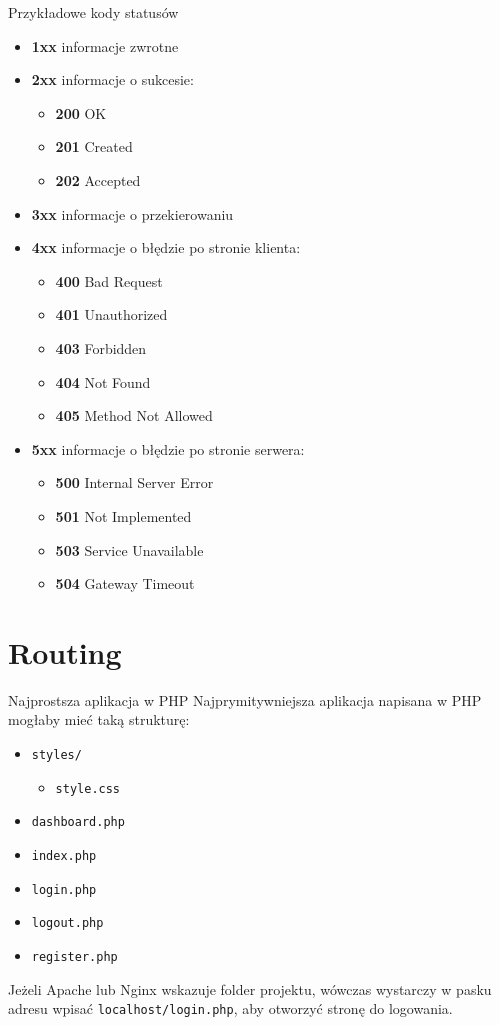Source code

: \begin{frame}{Przykładowe kody statusów}	
	\begin{itemize}
		\item \textbf{1xx} informacje zwrotne
		\item \textbf{2xx} informacje o sukcesie:
		\begin{itemize}
			\item \textbf{200} OK
			\item \textbf{201} Created
			\item \textbf{202} Accepted
		\end{itemize}
		\item \textbf{3xx} informacje o przekierowaniu
		\item \textbf{4xx} informacje o błędzie po stronie klienta:
		\begin{itemize}
			\item \textbf{400} Bad Request
			\item \textbf{401} Unauthorized
			\item \textbf{403} Forbidden
			\item \textbf{404} Not Found
			\item \textbf{405} Method Not Allowed
		\end{itemize}
		\item \textbf{5xx} informacje o błędzie po stronie serwera:
		\begin{itemize}
			\item \textbf{500} Internal Server Error
			\item \textbf{501} Not Implemented
			\item \textbf{503} Service Unavailable
			\item \textbf{504} Gateway Timeout
		\end{itemize}
	\end{itemize}
\end{frame}

\section{Routing}

\begin{frame}{Najprostsza aplikacja w PHP}
	Najprymitywniejsza aplikacja napisana w PHP mogłaby mieć taką strukturę:

	\begin{itemize}
		\item \texttt{styles/}
		\begin{itemize}
			\item \texttt{style.css}
		\end{itemize}
		\item \texttt{dashboard.php}
		\item \texttt{index.php}
		\item \texttt{login.php}
		\item \texttt{logout.php}
		\item \texttt{register.php}
	\end{itemize}
	
	Jeżeli Apache lub Nginx wskazuje folder projektu, wówczas wystarczy w pasku adresu wpisać \texttt{localhost/login.php}, aby otworzyć stronę do logowania.
\end{frame}

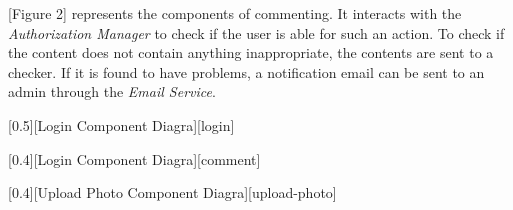 \documentclass{article}
\begin{document}
		[Figure 2] represents the components of commenting. It interacts with the \textit{Authorization Manager} to check if the user is able for such an action. To check if the content does not contain anything inappropriate, the contents are sent to a checker. If it is found to have problems, a notification email can be sent to an admin through the \textit{Email Service}.

		[0.5][Login Component Diagra][login]

		[0.4][Login Component Diagra][comment]

		[0.4][Upload Photo Component Diagra][upload-photo]
\end{document}
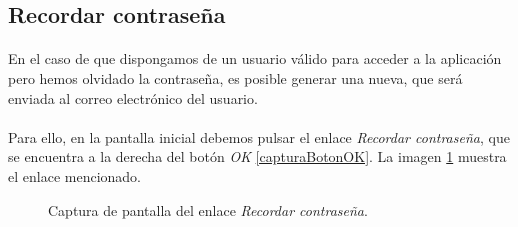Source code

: \subsection{Recordar contraseña}

  \paragraph{}En el caso de que dispongamos de un usuario válido para acceder a
  la aplicación pero hemos olvidado la contraseña, es posible generar una nueva,
  que será enviada al correo electrónico del usuario.

  \paragraph{}Para ello, en la pantalla inicial debemos pulsar el enlace
  \textit{Recordar contraseña}, que se encuentra a la derecha del botón
  \textit{OK} \ref{capturaBotonOK}. La imagen \ref{capturaRecordarPassword}
  muestra el enlace mencionado.

  \begin{figure}[!ht]
    \begin{center}
      \caption{Captura de pantalla del enlace \textit{Recordar contraseña}.}
      \label{capturaRecordarPassword}
    \end{center}
  \end{figure}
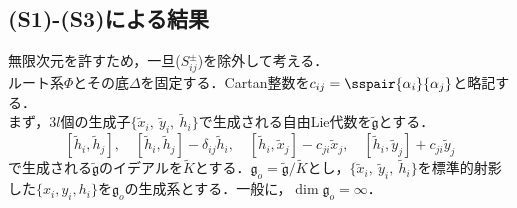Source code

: \documentclass[rep_main]{subfiles}
\begin{document}
\subsection{(S1)-(S3)による結果}
無限次元を許すため，一旦($S_{ij}^\pm$)を除外して考える．\\
ルート系$\Phi$とその底$\Delta$を固定する．Cartan整数を$c_{ij} = \sspair{\alpha_i}{\alpha_j}$と略記する．\\
まず，$3l$個の生成子$\{\tilde{x}_i,\ \tilde{y}_i,\ \tilde{h}_i\}$で生成される自由Lie代数を$\tilde{\mathfrak{g}}$とする．
\begin{equation}
	\label{eq:semi-simple-ideal}
	[\tilde{h}_i, \tilde{h}_j],\quad  [\tilde{h}_i, \tilde{h}_j] - \delta_{ij}\tilde{h}_i,\quad  [\tilde{h}_i, \tilde{x}_j] - c_{ji}\tilde{x}_j,\quad  [\tilde{h}_i, \tilde{y}_j] + c_{ji}\tilde{y}_j
\end{equation}
で生成される$\tilde{\mathfrak{g}}$のイデアルを$\tilde{K}$とする．$\mathfrak{g}_o = \tilde{\mathfrak{g}} / \tilde{K}$とし，$\{\tilde{x}_i,\ \tilde{y}_i,\ \tilde{h}_i\}$を標準的射影した$\{x_i, y_i, h_i\}$を$\mathfrak{g}_o$の生成系とする．一般に，$\dim \mathfrak{g}_o = \infty$．
\end{document}
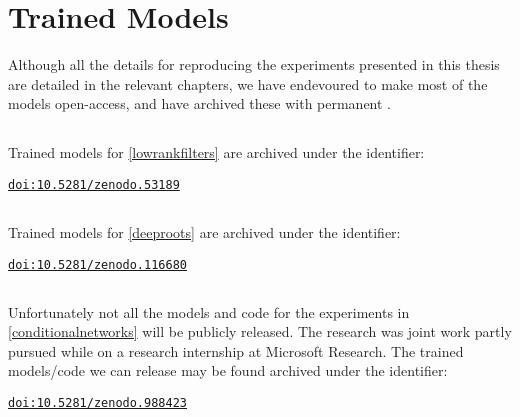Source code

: \documentclass[thesis]{subfiles}
\begin{document}

\chapter{Trained Models}
\label{trainedmodels}
Although all the details for reproducing the experiments presented in this thesis are detailed in the relevant chapters, we have endevoured to make most of the models open-access, and have archived these with permanent .
\section*{}
Trained models for \cref{lowrankfilters} are archived under the identifier:
\begin{flushright}
    \href{https://doi.org/10.5281/zenodo.53189}{\texttt{doi:10.5281/zenodo.53189}}
\end{flushright}
\section*{}
Trained models for \cref{deeproots} are archived under the identifier:
\begin{flushright}
    \href{https://doi.org/10.5281/zenodo.116680}{\texttt{doi:10.5281/zenodo.116680}}
\end{flushright}
\section*{}
Unfortunately not all the models and code for the experiments in \cref{conditionalnetworks} will be publicly released. The research was joint work partly pursued while on a research internship at Microsoft Research. The trained models/code we can release may be found archived under the identifier:
\begin{flushright}
    \href{https://doi.org/10.5281/zenodo.988423}{\texttt{doi:10.5281/zenodo.988423}}
\end{flushright}
\end{document}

============

Given the entries above, transcribe exactly the lines from the one holding "[Figure 2] represents" through the one holding "la aplicación pero"; pictures do not belong in the transcription.

		[Figure 2] represents the components of commenting. It interacts with the \textit{Authorization Manager} to check if the user is able for such an action. To check if the content does not contain anything inappropriate, the contents are sent to a checker. If it is found to have problems, a notification email can be sent to an admin through the \textit{Email Service}.

		[0.5][Login Component Diagra][login]

		[0.4][Login Component Diagra][comment]

		[0.4][Upload Photo Component Diagra][upload-photo]
\end{document}
Source code

: \subsection{Recordar contraseña}

  \paragraph{}En el caso de que dispongamos de un usuario válido para acceder a
  la aplicación pero hemos olvidado la contraseña, es posible generar una nueva,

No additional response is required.